Lines to be reproduced exactly: the one that holds "### Enumeration Members" and all those after it through the end of the data. Include no others.

• • • • • • •

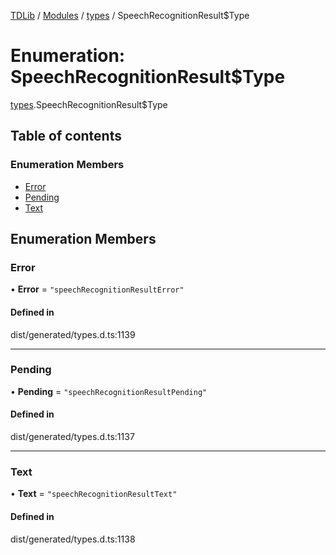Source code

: [TDLib](../README.md) / [Modules](../modules.md) / [types](../modules/types.md) / SpeechRecognitionResult$Type

# Enumeration: SpeechRecognitionResult$Type

[types](../modules/types.md).SpeechRecognitionResult$Type

## Table of contents

### Enumeration Members

- [Error](types.SpeechRecognitionResult_Type.md#error)
- [Pending](types.SpeechRecognitionResult_Type.md#pending)
- [Text](types.SpeechRecognitionResult_Type.md#text)

## Enumeration Members

### Error

• **Error** = ``"speechRecognitionResultError"``

#### Defined in

dist/generated/types.d.ts:1139

___

### Pending

• **Pending** = ``"speechRecognitionResultPending"``

#### Defined in

dist/generated/types.d.ts:1137

___

### Text

• **Text** = ``"speechRecognitionResultText"``

#### Defined in

dist/generated/types.d.ts:1138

• • • • • • •

ANSWER SPACE
### Enumeration Members

- [Error](types.SpeechRecognitionResult_Type.md#error)
- [Pending](types.SpeechRecognitionResult_Type.md#pending)
- [Text](types.SpeechRecognitionResult_Type.md#text)

## Enumeration Members

### Error

• **Error** = ``"speechRecognitionResultError"``

#### Defined in

dist/generated/types.d.ts:1139

___

### Pending

• **Pending** = ``"speechRecognitionResultPending"``

#### Defined in

dist/generated/types.d.ts:1137

___

### Text

• **Text** = ``"speechRecognitionResultText"``

#### Defined in

dist/generated/types.d.ts:1138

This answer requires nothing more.